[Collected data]
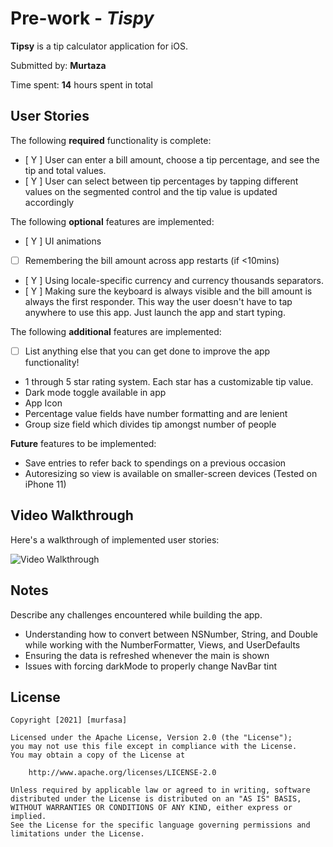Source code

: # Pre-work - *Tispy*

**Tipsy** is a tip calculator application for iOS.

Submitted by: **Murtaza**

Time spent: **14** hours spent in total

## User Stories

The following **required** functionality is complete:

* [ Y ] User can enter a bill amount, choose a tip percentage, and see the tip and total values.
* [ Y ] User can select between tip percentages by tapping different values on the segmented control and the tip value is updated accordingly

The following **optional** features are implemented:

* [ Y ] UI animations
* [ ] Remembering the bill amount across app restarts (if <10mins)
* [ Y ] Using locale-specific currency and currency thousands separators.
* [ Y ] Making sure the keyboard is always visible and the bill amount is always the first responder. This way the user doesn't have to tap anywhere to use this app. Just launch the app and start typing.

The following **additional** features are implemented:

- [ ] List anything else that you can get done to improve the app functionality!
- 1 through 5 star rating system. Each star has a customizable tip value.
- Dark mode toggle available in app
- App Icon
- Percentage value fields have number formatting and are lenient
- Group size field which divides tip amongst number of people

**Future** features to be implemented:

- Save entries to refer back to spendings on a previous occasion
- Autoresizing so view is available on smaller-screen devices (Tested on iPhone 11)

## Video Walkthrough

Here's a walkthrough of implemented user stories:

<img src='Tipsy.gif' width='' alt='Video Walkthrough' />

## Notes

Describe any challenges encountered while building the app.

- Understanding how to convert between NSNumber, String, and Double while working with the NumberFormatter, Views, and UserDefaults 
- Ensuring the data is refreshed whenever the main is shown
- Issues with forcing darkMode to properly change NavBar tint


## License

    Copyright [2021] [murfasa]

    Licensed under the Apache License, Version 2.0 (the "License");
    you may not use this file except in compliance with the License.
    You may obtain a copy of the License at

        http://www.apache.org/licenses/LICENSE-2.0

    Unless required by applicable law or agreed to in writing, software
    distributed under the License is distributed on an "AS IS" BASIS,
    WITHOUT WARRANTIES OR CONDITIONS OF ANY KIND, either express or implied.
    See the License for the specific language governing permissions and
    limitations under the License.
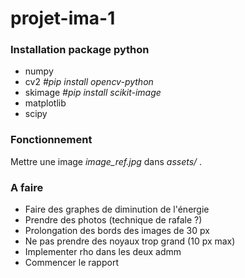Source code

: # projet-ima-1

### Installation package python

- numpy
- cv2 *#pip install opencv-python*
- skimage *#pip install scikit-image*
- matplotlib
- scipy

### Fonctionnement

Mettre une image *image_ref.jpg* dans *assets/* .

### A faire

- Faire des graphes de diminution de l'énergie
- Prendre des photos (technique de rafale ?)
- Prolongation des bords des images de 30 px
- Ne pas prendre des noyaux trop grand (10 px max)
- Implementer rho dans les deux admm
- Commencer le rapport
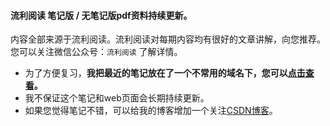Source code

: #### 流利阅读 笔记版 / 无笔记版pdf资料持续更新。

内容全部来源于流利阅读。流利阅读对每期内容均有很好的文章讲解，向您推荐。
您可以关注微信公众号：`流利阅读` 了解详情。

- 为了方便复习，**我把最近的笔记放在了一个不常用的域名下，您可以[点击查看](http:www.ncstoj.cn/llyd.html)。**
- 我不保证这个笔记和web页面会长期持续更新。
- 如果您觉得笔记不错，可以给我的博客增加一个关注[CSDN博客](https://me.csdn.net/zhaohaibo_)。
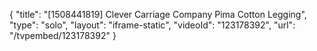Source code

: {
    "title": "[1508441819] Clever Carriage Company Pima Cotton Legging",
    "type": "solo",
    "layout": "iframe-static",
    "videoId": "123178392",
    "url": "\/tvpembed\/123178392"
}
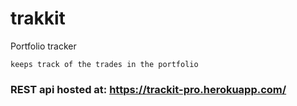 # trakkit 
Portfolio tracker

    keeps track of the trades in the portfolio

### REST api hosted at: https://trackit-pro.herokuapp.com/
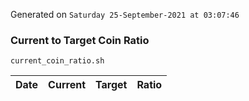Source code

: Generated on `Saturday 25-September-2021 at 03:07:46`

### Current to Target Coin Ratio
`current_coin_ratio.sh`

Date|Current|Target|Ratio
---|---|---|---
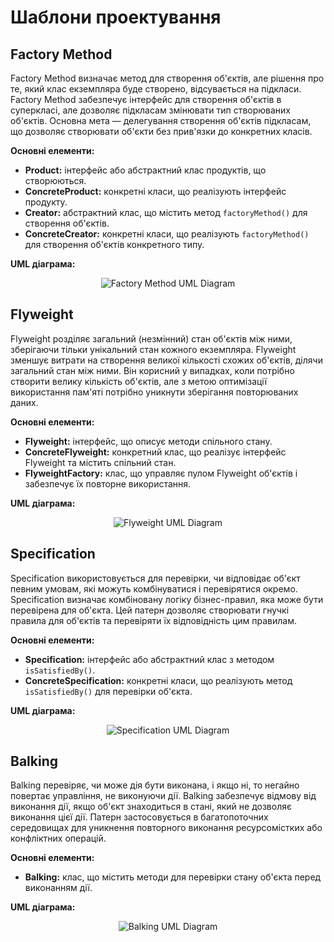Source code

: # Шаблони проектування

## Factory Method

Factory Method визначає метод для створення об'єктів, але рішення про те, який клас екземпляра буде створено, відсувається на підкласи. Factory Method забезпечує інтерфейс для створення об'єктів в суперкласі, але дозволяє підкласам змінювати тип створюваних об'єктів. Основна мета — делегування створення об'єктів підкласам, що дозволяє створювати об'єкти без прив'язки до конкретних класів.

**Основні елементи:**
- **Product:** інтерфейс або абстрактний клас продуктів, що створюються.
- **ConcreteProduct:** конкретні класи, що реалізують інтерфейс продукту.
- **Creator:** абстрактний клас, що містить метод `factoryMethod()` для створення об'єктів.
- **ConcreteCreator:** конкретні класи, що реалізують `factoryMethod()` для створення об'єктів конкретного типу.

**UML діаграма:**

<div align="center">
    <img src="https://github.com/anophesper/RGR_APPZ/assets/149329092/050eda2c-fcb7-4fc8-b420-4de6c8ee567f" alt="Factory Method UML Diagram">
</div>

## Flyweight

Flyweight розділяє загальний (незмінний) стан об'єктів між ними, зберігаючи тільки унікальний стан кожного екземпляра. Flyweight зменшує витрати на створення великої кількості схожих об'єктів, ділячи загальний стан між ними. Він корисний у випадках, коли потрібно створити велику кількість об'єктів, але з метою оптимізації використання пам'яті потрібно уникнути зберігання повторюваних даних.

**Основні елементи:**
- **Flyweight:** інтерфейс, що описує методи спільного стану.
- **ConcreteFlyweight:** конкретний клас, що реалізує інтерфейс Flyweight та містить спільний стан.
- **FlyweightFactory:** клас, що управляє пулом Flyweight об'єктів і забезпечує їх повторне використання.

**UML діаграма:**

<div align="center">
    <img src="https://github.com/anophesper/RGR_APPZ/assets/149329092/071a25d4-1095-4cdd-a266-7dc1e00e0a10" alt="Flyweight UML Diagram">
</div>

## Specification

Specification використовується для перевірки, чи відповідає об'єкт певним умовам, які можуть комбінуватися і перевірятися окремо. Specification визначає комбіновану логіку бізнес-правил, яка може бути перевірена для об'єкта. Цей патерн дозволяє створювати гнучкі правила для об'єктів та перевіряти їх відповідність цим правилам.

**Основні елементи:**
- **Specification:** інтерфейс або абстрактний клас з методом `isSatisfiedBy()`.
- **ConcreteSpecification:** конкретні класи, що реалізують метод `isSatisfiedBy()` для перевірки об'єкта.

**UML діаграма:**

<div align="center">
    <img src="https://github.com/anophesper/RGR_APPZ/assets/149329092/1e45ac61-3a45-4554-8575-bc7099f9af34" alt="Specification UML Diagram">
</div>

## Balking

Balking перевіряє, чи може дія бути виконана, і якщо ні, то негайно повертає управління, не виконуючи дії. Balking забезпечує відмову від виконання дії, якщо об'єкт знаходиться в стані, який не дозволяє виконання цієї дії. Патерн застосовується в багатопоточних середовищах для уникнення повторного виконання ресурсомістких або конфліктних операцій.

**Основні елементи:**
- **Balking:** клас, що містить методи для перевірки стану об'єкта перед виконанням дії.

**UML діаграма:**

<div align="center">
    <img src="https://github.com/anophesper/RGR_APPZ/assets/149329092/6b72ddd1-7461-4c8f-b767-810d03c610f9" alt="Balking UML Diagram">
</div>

TASK DETAILS
Would you copy every entry exactly as it stands, leaving out the pictures?

RESPONSE TO THE TASK
Source code

: # Pre-work - *Tispy*

**Tipsy** is a tip calculator application for iOS.

Submitted by: **Murtaza**

Time spent: **14** hours spent in total

## User Stories

The following **required** functionality is complete:

* [ Y ] User can enter a bill amount, choose a tip percentage, and see the tip and total values.
* [ Y ] User can select between tip percentages by tapping different values on the segmented control and the tip value is updated accordingly

The following **optional** features are implemented:

* [ Y ] UI animations
* [ ] Remembering the bill amount across app restarts (if <10mins)
* [ Y ] Using locale-specific currency and currency thousands separators.
* [ Y ] Making sure the keyboard is always visible and the bill amount is always the first responder. This way the user doesn't have to tap anywhere to use this app. Just launch the app and start typing.

The following **additional** features are implemented:

- [ ] List anything else that you can get done to improve the app functionality!
- 1 through 5 star rating system. Each star has a customizable tip value.
- Dark mode toggle available in app
- App Icon
- Percentage value fields have number formatting and are lenient
- Group size field which divides tip amongst number of people

**Future** features to be implemented:

- Save entries to refer back to spendings on a previous occasion
- Autoresizing so view is available on smaller-screen devices (Tested on iPhone 11)

## Video Walkthrough

Here's a walkthrough of implemented user stories:

<img src='Tipsy.gif' width='' alt='Video Walkthrough' />

## Notes

Describe any challenges encountered while building the app.

- Understanding how to convert between NSNumber, String, and Double while working with the NumberFormatter, Views, and UserDefaults 
- Ensuring the data is refreshed whenever the main is shown
- Issues with forcing darkMode to properly change NavBar tint


## License

    Copyright [2021] [murfasa]

    Licensed under the Apache License, Version 2.0 (the "License");
    you may not use this file except in compliance with the License.
    You may obtain a copy of the License at

        http://www.apache.org/licenses/LICENSE-2.0

    Unless required by applicable law or agreed to in writing, software
    distributed under the License is distributed on an "AS IS" BASIS,
    WITHOUT WARRANTIES OR CONDITIONS OF ANY KIND, either express or implied.
    See the License for the specific language governing permissions and
    limitations under the License.
Source code

: # projet-ima-1

### Installation package python

- numpy
- cv2 *#pip install opencv-python*
- skimage *#pip install scikit-image*
- matplotlib
- scipy

### Fonctionnement

Mettre une image *image_ref.jpg* dans *assets/* .

### A faire

- Faire des graphes de diminution de l'énergie
- Prendre des photos (technique de rafale ?)
- Prolongation des bords des images de 30 px
- Ne pas prendre des noyaux trop grand (10 px max)
- Implementer rho dans les deux admm
- Commencer le rapport
Source code

: #### 流利阅读 笔记版 / 无笔记版pdf资料持续更新。

内容全部来源于流利阅读。流利阅读对每期内容均有很好的文章讲解，向您推荐。
您可以关注微信公众号：`流利阅读` 了解详情。

- 为了方便复习，**我把最近的笔记放在了一个不常用的域名下，您可以[点击查看](http:www.ncstoj.cn/llyd.html)。**
- 我不保证这个笔记和web页面会长期持续更新。
- 如果您觉得笔记不错，可以给我的博客增加一个关注[CSDN博客](https://me.csdn.net/zhaohaibo_)。
Source code

: {
    "title": "[1508441819] Clever Carriage Company Pima Cotton Legging",
    "type": "solo",
    "layout": "iframe-static",
    "videoId": "123178392",
    "url": "\/tvpembed\/123178392"
}
 # trakkit 
Portfolio tracker

    keeps track of the trades in the portfolio

### REST api hosted at: https://trackit-pro.herokuapp.com/
Source code

: Generated on `Saturday 25-September-2021 at 03:07:46`

### Current to Target Coin Ratio
`current_coin_ratio.sh`

Date|Current|Target|Ratio
---|---|---|---
Source code

: # Шаблони проектування

## Factory Method

Factory Method визначає метод для створення об'єктів, але рішення про те, який клас екземпляра буде створено, відсувається на підкласи. Factory Method забезпечує інтерфейс для створення об'єктів в суперкласі, але дозволяє підкласам змінювати тип створюваних об'єктів. Основна мета — делегування створення об'єктів підкласам, що дозволяє створювати об'єкти без прив'язки до конкретних класів.

**Основні елементи:**
- **Product:** інтерфейс або абстрактний клас продуктів, що створюються.
- **ConcreteProduct:** конкретні класи, що реалізують інтерфейс продукту.
- **Creator:** абстрактний клас, що містить метод `factoryMethod()` для створення об'єктів.
- **ConcreteCreator:** конкретні класи, що реалізують `factoryMethod()` для створення об'єктів конкретного типу.

**UML діаграма:**

<div align="center">
    <img src="https://github.com/anophesper/RGR_APPZ/assets/149329092/050eda2c-fcb7-4fc8-b420-4de6c8ee567f" alt="Factory Method UML Diagram">
</div>

## Flyweight

Flyweight розділяє загальний (незмінний) стан об'єктів між ними, зберігаючи тільки унікальний стан кожного екземпляра. Flyweight зменшує витрати на створення великої кількості схожих об'єктів, ділячи загальний стан між ними. Він корисний у випадках, коли потрібно створити велику кількість об'єктів, але з метою оптимізації використання пам'яті потрібно уникнути зберігання повторюваних даних.

**Основні елементи:**
- **Flyweight:** інтерфейс, що описує методи спільного стану.
- **ConcreteFlyweight:** конкретний клас, що реалізує інтерфейс Flyweight та містить спільний стан.
- **FlyweightFactory:** клас, що управляє пулом Flyweight об'єктів і забезпечує їх повторне використання.

**UML діаграма:**

<div align="center">
    <img src="https://github.com/anophesper/RGR_APPZ/assets/149329092/071a25d4-1095-4cdd-a266-7dc1e00e0a10" alt="Flyweight UML Diagram">
</div>

## Specification

Specification використовується для перевірки, чи відповідає об'єкт певним умовам, які можуть комбінуватися і перевірятися окремо. Specification визначає комбіновану логіку бізнес-правил, яка може бути перевірена для об'єкта. Цей патерн дозволяє створювати гнучкі правила для об'єктів та перевіряти їх відповідність цим правилам.

**Основні елементи:**
- **Specification:** інтерфейс або абстрактний клас з методом `isSatisfiedBy()`.
- **ConcreteSpecification:** конкретні класи, що реалізують метод `isSatisfiedBy()` для перевірки об'єкта.

**UML діаграма:**

<div align="center">
    <img src="https://github.com/anophesper/RGR_APPZ/assets/149329092/1e45ac61-3a45-4554-8575-bc7099f9af34" alt="Specification UML Diagram">
</div>

## Balking

Balking перевіряє, чи може дія бути виконана, і якщо ні, то негайно повертає управління, не виконуючи дії. Balking забезпечує відмову від виконання дії, якщо об'єкт знаходиться в стані, який не дозволяє виконання цієї дії. Патерн застосовується в багатопоточних середовищах для уникнення повторного виконання ресурсомістких або конфліктних операцій.

**Основні елементи:**
- **Balking:** клас, що містить методи для перевірки стану об'єкта перед виконанням дії.

**UML діаграма:**

<div align="center">
    <img src="https://github.com/anophesper/RGR_APPZ/assets/149329092/6b72ddd1-7461-4c8f-b767-810d03c610f9" alt="Balking UML Diagram">
</div>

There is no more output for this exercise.